Aside from the long sword-like beak that the species portrays, there are a multitude of very interesting swordfish facts that you may not be aware of.  These are by far some of the most intriguing fish that you will find in the ocean.

  1. One of the most confusing swordfish facts is how they actually use that extra long beak that travels out in front of them.  Many people assume that they spear their prey with it when in all actuality, they slice away at their prey to make it a bit easier to catch.  If they speared it, they would have no way to get it off to eat.
  1. The largest swordfish recorded being caught was in Chile in 1953, weighing 1,182 pounds.
  1. Males mature when they are between three to four years old while females take a year longer.
  1. One of the most fascinating swordfish facts is the way that they can select organs to heat.  They are cold-blooded yet they can heat only their brain and eyes which significantly improves their vision.  Out of 25,000 bony fish species, swordfish are one of the only 22 that have this ability.
  1. Swordfish are not social and do not swim in schools.  They prefer to swim completely alone or not closer than 10 meters to another one of their kind.
  1. Swordfish generally eat every night.  It is easier for them to rise to surface level in the dark to sneak up on smaller fish.
  1. Favorite foods of swordfish include squid, mackerel, menhaden, silver hake, bluefish, herring, butter fish, barracuda and tuna. 
  1. Swordfish are generally not alarmed by large ships which makes them easy to harpoon.  They are however, quite startled by small boats and have been known to put their swords right through the planking.
  1. Sperm whales, orcas and large sharks are the only real enemies to swordfish.
  1. One of the most interesting swordfish facts is that a female can carry anywhere from 1 to 29 million eggs.
  1. In warm waters, spawning can take place anytime of year but in cooler regions it occurs in the end of spring and early summer.
  1. Swordfish are known for eating their young if they are hungry or nutritionally deprived.
  1. While swordfish are found throughout many marine eco-systems in the world, they seem to prefer living where the currents from major oceans meet up which provides an abundance of food.
  1. Females are substantially larger than the males.
  1. Swordfish typically display their dorsal fin briefly before engaging in one of their famous jumps.
  1. These are extremely powerful and fierce fighters.
  1. Swordfish are labeled as being an oily fish and it is warned that they contain high and sometimes toxic levels of methyl-mercury.  Children and pregnant women are recommended not to eat it.
  1. In 1998, 750 chefs in the United States agreed to remove swordfish off of their menus to save them from becoming endangered.
  1. Swordfish are fished with various methods including harpoon, gill net and long line.
  1. These fish generally prefer water temperatures between 64 and 72 degrees Fahrenheit.
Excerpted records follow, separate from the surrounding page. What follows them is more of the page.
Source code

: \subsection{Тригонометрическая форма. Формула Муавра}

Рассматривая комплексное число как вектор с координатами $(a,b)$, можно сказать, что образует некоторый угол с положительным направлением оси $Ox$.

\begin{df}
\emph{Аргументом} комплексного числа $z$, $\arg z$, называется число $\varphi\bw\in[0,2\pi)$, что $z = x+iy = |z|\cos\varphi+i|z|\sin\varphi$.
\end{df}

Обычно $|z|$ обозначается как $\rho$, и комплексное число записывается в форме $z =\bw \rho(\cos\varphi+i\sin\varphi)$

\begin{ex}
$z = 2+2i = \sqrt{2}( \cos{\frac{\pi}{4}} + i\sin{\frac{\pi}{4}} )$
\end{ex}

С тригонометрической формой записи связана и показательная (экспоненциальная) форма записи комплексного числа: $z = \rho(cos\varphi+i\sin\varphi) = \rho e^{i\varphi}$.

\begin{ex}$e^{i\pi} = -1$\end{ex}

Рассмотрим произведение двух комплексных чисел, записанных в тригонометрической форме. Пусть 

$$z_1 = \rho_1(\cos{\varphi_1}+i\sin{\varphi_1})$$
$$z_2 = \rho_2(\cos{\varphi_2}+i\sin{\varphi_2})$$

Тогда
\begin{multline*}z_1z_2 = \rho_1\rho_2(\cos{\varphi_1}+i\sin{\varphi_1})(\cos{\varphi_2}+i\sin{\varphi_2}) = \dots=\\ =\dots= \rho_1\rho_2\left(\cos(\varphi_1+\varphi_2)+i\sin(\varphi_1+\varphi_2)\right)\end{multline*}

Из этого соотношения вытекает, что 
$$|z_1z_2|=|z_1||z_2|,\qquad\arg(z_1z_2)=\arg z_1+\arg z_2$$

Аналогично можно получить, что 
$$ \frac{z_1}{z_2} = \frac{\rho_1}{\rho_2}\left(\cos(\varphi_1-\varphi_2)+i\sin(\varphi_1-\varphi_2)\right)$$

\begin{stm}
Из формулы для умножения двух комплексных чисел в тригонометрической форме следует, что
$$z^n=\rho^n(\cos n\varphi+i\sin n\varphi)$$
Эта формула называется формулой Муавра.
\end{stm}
  1. Juvenile fish really prefer the warmer waters because they do not have as high of a temperature tolerance as the adults do.
  1. The majority of the world’s swordfish are found in the Pacific Ocean.
  1. Swordfish is popular to eat.  Their meat is typically sold in steaks because of their larger size.  Most people prefer to grill them.
  1. It is actually quite difficult to chase down and kill a swordfish however, the mako shark seems to have the most success.
  1. Researchers suggest that swordfish jump violently from the water to either dislodge pests such as lampreys or to stun fish to make capturing them easier.